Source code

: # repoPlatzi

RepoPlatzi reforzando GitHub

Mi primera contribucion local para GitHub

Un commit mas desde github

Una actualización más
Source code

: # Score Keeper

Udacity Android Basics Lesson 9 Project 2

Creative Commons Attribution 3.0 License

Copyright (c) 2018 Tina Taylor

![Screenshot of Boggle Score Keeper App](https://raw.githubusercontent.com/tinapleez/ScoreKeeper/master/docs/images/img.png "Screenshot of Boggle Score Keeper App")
---
Instructions for the task:
Give the data again, unchanged in every line.

Task result:
Source code

: # repoPlatzi

RepoPlatzi reforzando GitHub

Mi primera contribucion local para GitHub

Un commit mas desde github

Una actualización más
Source code

: # Score Keeper

Udacity Android Basics Lesson 9 Project 2

Creative Commons Attribution 3.0 License

Copyright (c) 2018 Tina Taylor

![Screenshot of Boggle Score Keeper App](https://raw.githubusercontent.com/tinapleez/ScoreKeeper/master/docs/images/img.png "Screenshot of Boggle Score Keeper App")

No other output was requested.